From 256e263cff61a87218948790761a6724693166e9 Mon Sep 17 00:00:00 2001
From: tigermren <tigeren@live.com>
Date: Sun, 17 Aug 2025 23:12:45 +0800
Subject: [PATCH] =?UTF-8?q?feat:=20=E5=BC=80=E5=90=AFdocx=E8=A7=A3?=
 =?UTF-8?q?=E6=9E=90=EF=BC=8C=E4=BD=86=E6=98=AFmineru-api=E6=9C=AA?=
 =?UTF-8?q?=E6=94=AF=E6=8C=81?=
MIME-Version: 1.0
Content-Type: text/plain; charset=UTF-8
Content-Transfer-Encoding: 8bit

---
 .../document_handlers/document_factory.py     |   6 +-
 .../document_handlers/processors/__init__.py  |   5 +-
 .../processors/docx_processor.py              | 219 ++++++++++++++++++
 .../processors/docx_processor.py.backup       |  77 ------
 .../processors/pdf_processor.py               |  32 ++-
 backend/app/core/services/document_service.py |   5 +-
 backend/app/services/file_service.py          |   2 +
 docker-compose.yml                            |   2 -
 8 files changed, 250 insertions(+), 98 deletions(-)

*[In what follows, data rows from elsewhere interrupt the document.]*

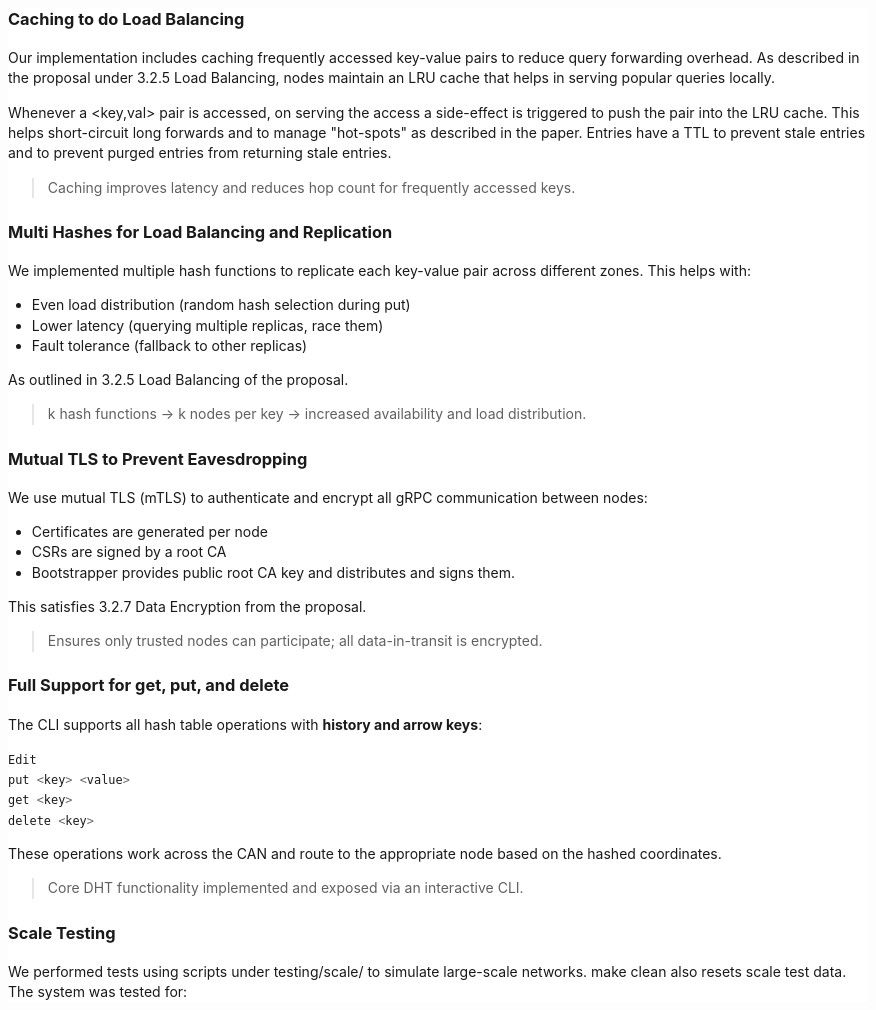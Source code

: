 ### Caching to do Load Balancing

Our implementation includes caching frequently accessed key-value pairs to reduce query forwarding overhead. As described in the proposal under 3.2.5 Load Balancing, nodes maintain an LRU cache that helps in serving popular queries locally.

Whenever a <key,val> pair is accessed, on serving the access a side-effect is triggered to push the pair into the LRU cache. This helps short-circuit long forwards and to manage "hot-spots" as described in the paper. Entries have a TTL to prevent stale entries and to prevent purged entries from returning stale entries.

> Caching improves latency and reduces hop count for frequently accessed keys.

### Multi Hashes for Load Balancing and Replication

We implemented multiple hash functions to replicate each key-value pair across different zones. This helps with:

- Even load distribution (random hash selection during put)
- Lower latency (querying multiple replicas, race them)
- Fault tolerance (fallback to other replicas)

As outlined in 3.2.5 Load Balancing of the proposal.

> k hash functions → k nodes per key → increased availability and load distribution.

### Mutual TLS to Prevent Eavesdropping

We use mutual TLS (mTLS) to authenticate and encrypt all gRPC communication between nodes:

- Certificates are generated per node
- CSRs are signed by a root CA
- Bootstrapper provides public root CA key and distributes and signs them.

This satisfies 3.2.7 Data Encryption from the proposal.

> Ensures only trusted nodes can participate; all data-in-transit is encrypted.

### Full Support for get, put, and delete

The CLI supports all hash table operations with **history and arrow keys**:

```bash
Edit
put <key> <value>
get <key>
delete <key>
```

These operations work across the CAN and route to the appropriate node based on the hashed coordinates.

> Core DHT functionality implemented and exposed via an interactive CLI.

### Scale Testing

We performed tests using scripts under testing/scale/ to simulate large-scale networks. make clean also resets scale test data. The system was tested for:
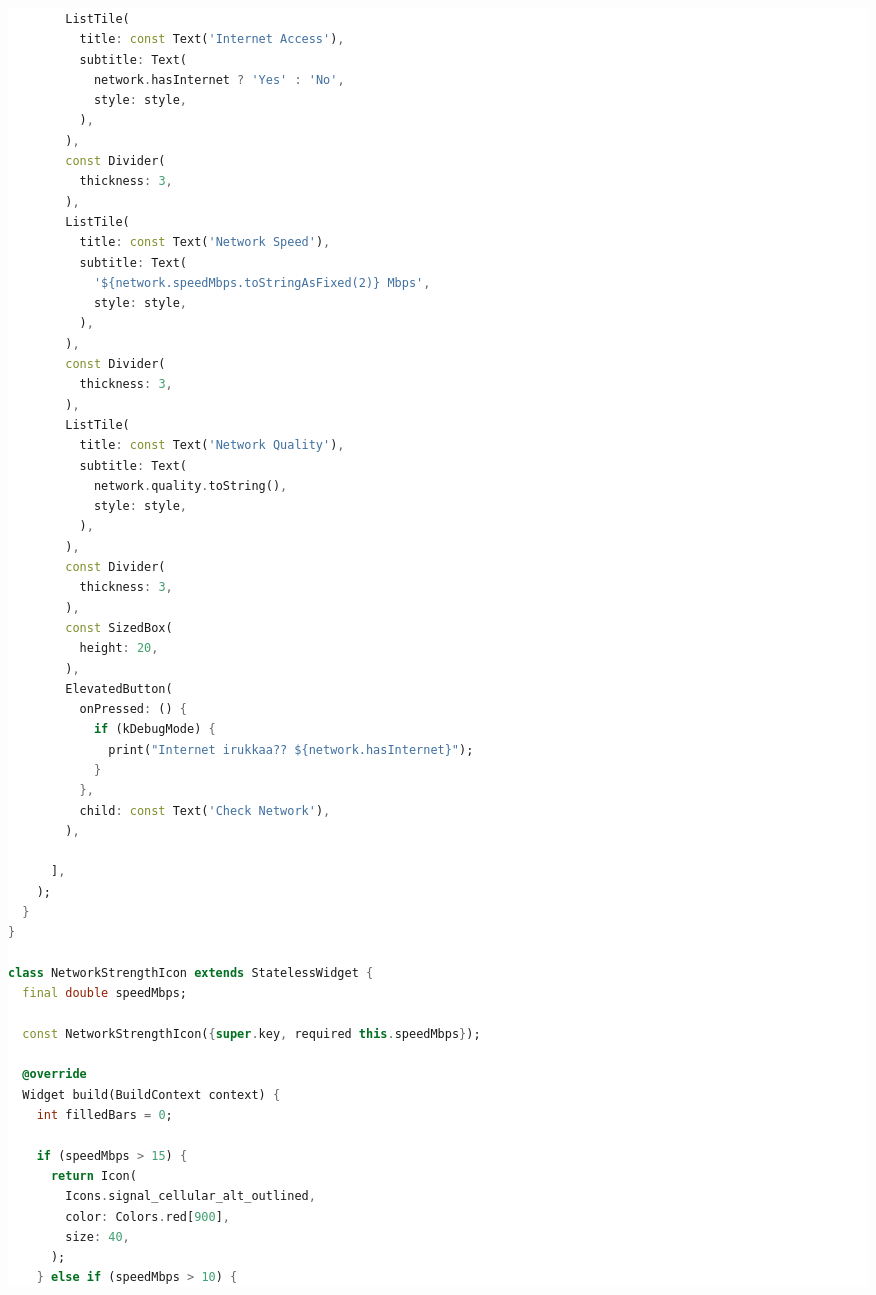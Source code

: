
 ```dart
        ListTile(
          title: const Text('Internet Access'),
          subtitle: Text(
            network.hasInternet ? 'Yes' : 'No',
            style: style,
          ),
        ),
        const Divider(
          thickness: 3,
        ),
        ListTile(
          title: const Text('Network Speed'),
          subtitle: Text(
            '${network.speedMbps.toStringAsFixed(2)} Mbps',
            style: style,
          ),
        ),
        const Divider(
          thickness: 3,
        ),
        ListTile(
          title: const Text('Network Quality'),
          subtitle: Text(
            network.quality.toString(),
            style: style,
          ),
        ),
        const Divider(
          thickness: 3,
        ),
        const SizedBox(
          height: 20,
        ),
        ElevatedButton(
          onPressed: () {
            if (kDebugMode) {
              print("Internet irukkaa?? ${network.hasInternet}");
            }
          },
          child: const Text('Check Network'),
        ),
      
      ],
    );
  }
}

class NetworkStrengthIcon extends StatelessWidget {
  final double speedMbps;

  const NetworkStrengthIcon({super.key, required this.speedMbps});

  @override
  Widget build(BuildContext context) {
    int filledBars = 0;

    if (speedMbps > 15) {
      return Icon(
        Icons.signal_cellular_alt_outlined,
        color: Colors.red[900],
        size: 40,
      );
    } else if (speedMbps > 10) {
```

 create mode 100644 backend/app/core/document_handlers/processors/docx_processor.py
 delete mode 100644 backend/app/core/document_handlers/processors/docx_processor.py.backup

diff --git a/backend/app/core/document_handlers/document_factory.py b/backend/app/core/document_handlers/document_factory.py
index 530f536..cb2a73f 100644
--- a/backend/app/core/document_handlers/document_factory.py
+++ b/backend/app/core/document_handlers/document_factory.py
@@ -3,7 +3,7 @@ from typing import Optional
 from .document_processor import DocumentProcessor
 from .processors import (
     TxtDocumentProcessor,
-    # DocxDocumentProcessor,
+    DocxDocumentProcessor,
     PdfDocumentProcessor,
     MarkdownDocumentProcessor
 )
@@ -15,8 +15,8 @@ class DocumentProcessorFactory:
         
         processors = {
             '.txt': TxtDocumentProcessor,
-            # '.docx': DocxDocumentProcessor,
-            # '.doc': DocxDocumentProcessor,
+            '.docx': DocxDocumentProcessor,
+            '.doc': DocxDocumentProcessor,
             '.pdf': PdfDocumentProcessor,
             '.md': MarkdownDocumentProcessor,
             '.markdown': MarkdownDocumentProcessor
diff --git a/backend/app/core/document_handlers/processors/__init__.py b/backend/app/core/document_handlers/processors/__init__.py
index fd143d5..d8d35f0 100644
--- a/backend/app/core/document_handlers/processors/__init__.py
+++ b/backend/app/core/document_handlers/processors/__init__.py
@@ -1,7 +1,6 @@
 from .txt_processor import TxtDocumentProcessor
-# from .docx_processor import DocxDocumentProcessor
+from .docx_processor import DocxDocumentProcessor
 from .pdf_processor import PdfDocumentProcessor
 from .md_processor import MarkdownDocumentProcessor
 
-# __all__ = ['TxtDocumentProcessor', 'DocxDocumentProcessor', 'PdfDocumentProcessor', 'MarkdownDocumentProcessor']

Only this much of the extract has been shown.